Lung cancer is one of the most common types of malignancy in humans and is a leading cause of cancer-related deaths among men and women worldwide. Aberrantly expressed microRNAs in non-small cell lung cancer (NSCLC) contribute to tumor occurrence and development as either tumor suppressors or promoters. MicroRNA-379 (miR-379) is dysregulated in several types of human cancer. However, its expression pattern, role and underlying mechanism in NSCLC progression and metastasis are poorly understood. In this study, assay of reverse transcription-quantitative polymerase chain reaction showed that miR-379 was downregulated in both NSCLC tissue and cell lines. Low miR-379 expression in NSCLC tissues was significantly correlated with TNM stage and lymph node metastasis.
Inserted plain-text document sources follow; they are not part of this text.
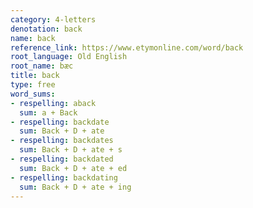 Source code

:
 ```yaml
---
category: 4-letters
denotation: back
name: back
reference_link: https://www.etymonline.com/word/back
root_language: Old English
root_name: bæc
title: back
type: free
word_sums:
- respelling: aback
  sum: a + Back
- respelling: backdate
  sum: Back + D + ate
- respelling: backdates
  sum: Back + D + ate + s
- respelling: backdated
  sum: Back + D + ate + ed
- respelling: backdating
  sum: Back + D + ate + ing
---
```


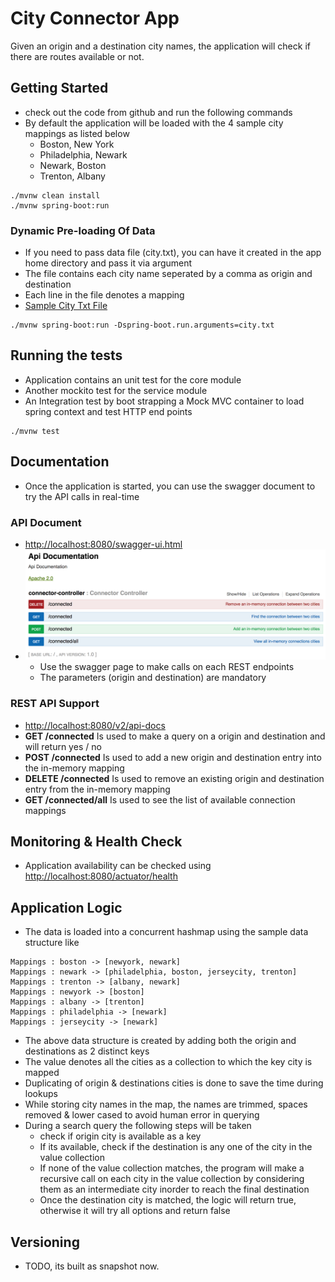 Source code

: # City Connector App
Given an origin and a destination city names, the application will check if there are routes available or not.

## Getting Started
- check out the code from github and run the following commands
- By default the application will be loaded with the 4 sample city mappings as listed below
    - Boston, New York
    - Philadelphia, Newark
    - Newark, Boston
    - Trenton, Albany
```
./mvnw clean install
./mvnw spring-boot:run
```

### Dynamic Pre-loading Of Data
- If you need to pass data file (city.txt), you can have it created in the app home directory and pass it via argument
- The file contains each city name seperated by a comma as origin and destination
- Each line in the file denotes a mapping
- [Sample City Txt File](city.txt)
```
./mvnw spring-boot:run -Dspring-boot.run.arguments=city.txt
```

## Running the tests
- Application contains an unit test for the core module
- Another mockito test for the service module
- An Integration test by boot strapping a Mock MVC container to load spring context and test HTTP end points  
```
./mvnw test
```

## Documentation
- Once the application is started, you can use the swagger document to try the API calls in real-time

### API Document
- [http://localhost:8080/swagger-ui.html](http://localhost:8080/swagger-ui.html)
- ![swagger](swagger-home.png) 
    - Use the swagger page to make calls on each REST endpoints
    - The parameters (origin and destination) are mandatory

### REST API Support
- [http://localhost:8080/v2/api-docs](http://localhost:8080/v2/api-docs)
-  **GET /connected** Is used to make a query on a origin and destination and will return yes / no
-  **POST /connected** Is used to add a new origin and destination entry into the in-memory mapping
-  **DELETE /connected** Is used to remove an existing origin and destination entry from the in-memory mapping
-  **GET /connected/all** Is used to see the list of available connection mappings

## Monitoring & Health Check
- Application availability can be checked using [http://localhost:8080/actuator/health](http://localhost:8080/actuator/health)

## Application Logic
- The data is loaded into a concurrent hashmap using the sample data structure like
```
Mappings : boston -> [newyork, newark]
Mappings : newark -> [philadelphia, boston, jerseycity, trenton]
Mappings : trenton -> [albany, newark]
Mappings : newyork -> [boston]
Mappings : albany -> [trenton]
Mappings : philadelphia -> [newark]
Mappings : jerseycity -> [newark]
```
- The above data structure is created by adding both the origin and destinations as 2 distinct keys
- The value denotes all the cities as a collection to which the key city is mapped
- Duplicating of origin & destinations cities is done to save the time during lookups
- While storing city names in the map, the names are trimmed, spaces removed & lower cased to avoid human error in querying 
- During a search query the following steps will be taken
    - check if origin city is available as a key 
    - If its available, check if the destination is any one of the city in the value collection
    - If none of the value collection matches, the program will make a recursive call on each city in the value collection
     by considering them as an intermediate city inorder to reach the final destination
    - Once the destination city is matched, the logic will return true, otherwise it will try all options and return false 

## Versioning
- TODO, its built as snapshot now. 

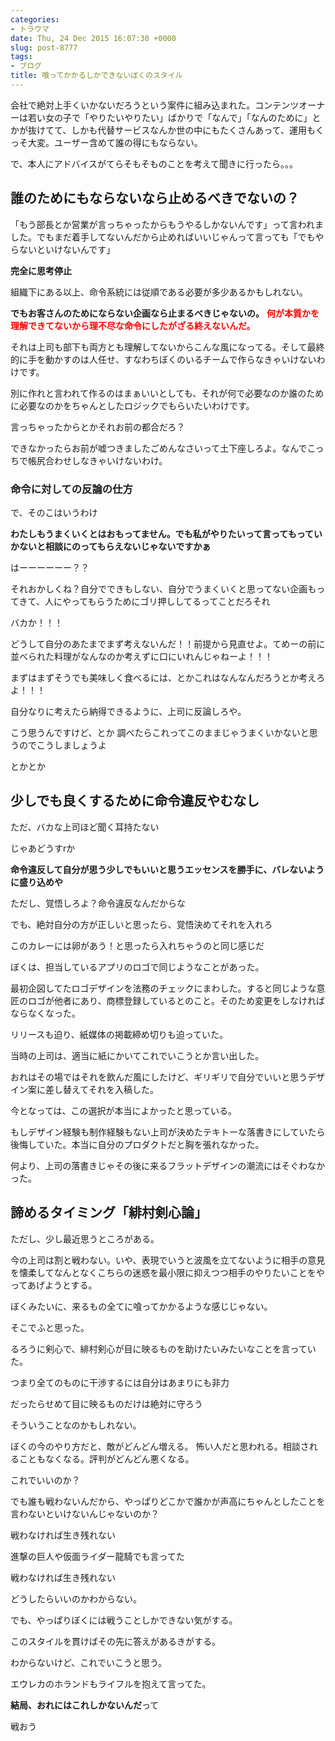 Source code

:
 ```yaml
---
categories:
- トラウマ
date: Thu, 24 Dec 2015 16:07:30 +0000
slug: post-8777
tags:
- ブログ
title: 喰ってかかるしかできないぼくのスタイル
---
```


会社で絶対上手くいかないだろうという案件に組み込まれた。コンテンツオーナーは若い女の子で「やりたいやりたい」ばかりで「なんで」「なんのために」とかが抜けてて、しかも代替サービスなんか世の中にもたくさんあって、運用もくっそ大変。ユーザー含めて誰の得にもならない。

で、本人にアドバイスがてらそもそものことを考えて聞きに行ったら。。。<!--more--><h2>誰のためにもならないなら止めるべきでないの？</h2>

「もう部長とか営業が言っちゃったからもうやるしかないんです」って言われました。でもまだ着手してないんだから止めればいいじゃんって言っても「でもやらないといけないんです」

<strong>完全に思考停止</strong>

組織下にある以上、命令系統には従順である必要が多少あるかもしれない。

<strong>でもお客さんのためにならない企画なら止まるべきじゃないの。</strong>
<strong><font color="red">何が本質かを理解できてないから理不尽な命令にしたがざる終えないんだ。</strong></font>

それは上司も部下も両方とも理解してないからこんな風になってる。そして最終的に手を動かすのは人任せ、すなわちぼくのいるチームで作らなきゃいけないわけです。


別に作れと言われて作るのはまぁいいとしても、それが何で必要なのか誰のために必要なのかをちゃんとしたロジックでもらいたいわけです。

言っちゃったからとかそれお前の都合だろ？

できなかったらお前が嘘つきましたごめんなさいって土下座しろよ。なんでこっちで帳尻合わせしなきゃいけないわけ。


<h3>命令に対しての反論の仕方</h3>

で、そのこはいうわけ

<strong>わたしもうまくいくとはおもってません。でも私がやりたいって言ってもっていかないと相談にのってもらえないじゃないですかぁ</strong>


はーーーーーー？？


それおかしくね？自分でできもしない、自分でうまくいくと思ってない企画もってきて、人にやってもらうためにゴリ押ししてるってことだろそれ

バカか！！！

どうして自分のあたまでまず考えないんだ！！前提から見直せよ。てめーの前に並べられた料理がなんなのか考えずに口にいれんじゃねーよ！！！

まずはまずそうでも美味しく食べるには、とかこれはなんなんだろうとか考えろよ！！！


自分なりに考えたら納得できるように、上司に反論しろや。

こう思うんですけど、とか
調べたらこれってこのままじゃうまくいかないと思うのでこうしましょうよ

とかとか



<h2>少しでも良くするために命令違反やむなし</h2>

ただ、バカな上司ほど聞く耳持たない

じゃあどうすrか


<strong>命令違反して自分が思う少しでもいいと思うエッセンスを勝手に、バレないように盛り込めや</strong>


ただし、覚悟しろよ？命令違反なんだからな


でも、絶対自分の方が正しいと思ったら、覚悟決めてそれを入れろ


このカレーには卵があう！と思ったら入れちゃうのと同じ感じだ


ぼくは、担当しているアプリのロゴで同じようなことがあった。

最初企図してたロゴデザインを法務のチェックにまわした。すると同じような意匠のロゴが他者にあり、商標登録しているとのこと。そのため変更をしなければならなくなった。

リリースも迫り、紙媒体の掲載締め切りも迫っていた。

当時の上司は、適当に紙にかいてこれでいこうとか言い出した。

おれはその場ではそれを飲んだ風にしたけど、ギリギリで自分でいいと思うデザイン案に差し替えてそれを入稿した。

今となっては、この選択が本当によかったと思っている。

もしデザイン経験も制作経験もない上司が決めたテキトーな落書きにしていたら後悔していた。本当に自分のプロダクトだと胸を張れなかった。

何より、上司の落書きじゃその後に来るフラットデザインの潮流にはそぐわなかった。


<h2>諦めるタイミング「緋村剣心論」</h2>

ただし、少し最近思うところがある。

今の上司は割と戦わない。いや、表現でいうと波風を立てないように相手の意見を懐柔してなんとなくこちらの迷惑を最小限に抑えつつ相手のやりたいことをやってあげようとする。

ぼくみたいに、来るもの全てに喰ってかかるような感じじゃない。


そこでふと思った。

るろうに剣心で、緋村剣心が目に映るものを助けたいみたいなことを言っていた。

つまり全てのものに干渉するには自分はあまりにも非力

だったらせめて目に映るものだけは絶対に守ろう

そういうことなのかもしれない。

ぼくの今のやり方だと、敵がどんどん増える。
怖い人だと思われる。相談されることもなくなる。評判がどんどん悪くなる。


これでいいのか？

でも誰も戦わないんだから、やっぱりどこかで誰かが声高にちゃんとしたことを言わないといけないんじゃないのか？

戦わなければ生き残れない

進撃の巨人や仮面ライダー龍騎でも言ってた


戦わなければ生き残れない


どうしたらいいのかわからない。

でも、やっぱりぼくには戦うことしかできない気がする。


このスタイルを貫けばその先に答えがあるきがする。


わからないけど、これでいこうと思う。


エウレカのホランドもライフルを抱えて言ってた。


<strong>結局、おれにはこれしかないんだ</strong>って


戦おう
In addition, functional experiments revealed that restoring the expression of miR-379 inhibited cell proliferation, migration and invasion of NSCLC. The insulin-like growth factor receptor-1 (IGF-1R) was identified as a direct target of miR-379 in NSCLC. IGF-1R was highly expressed in NSCLC tissues and inversely correlated with miR-379 expression. Downregulation of IGF-1R had tumor suppressive roles similar to that of miR-379 overexpression on NSCLC cell proliferation, migration and invasion. Moreover, the upregulation of IGF-1R effectively rescued the tumor suppressive roles induced by miR-379 overexpression in NSCLC. The resumption of the expression of miR-379 inhibited the activation of AKT and ERK signaling pathways in NSCLC. These findings suggested that miR-379 acts as a tumor suppressor in NSCLC by directly targeting IGF-1R and indirectly regulating AKT and ERK signaling pathways. miR-379 provides novel therapeutic targets for the treatment of patients with this disease.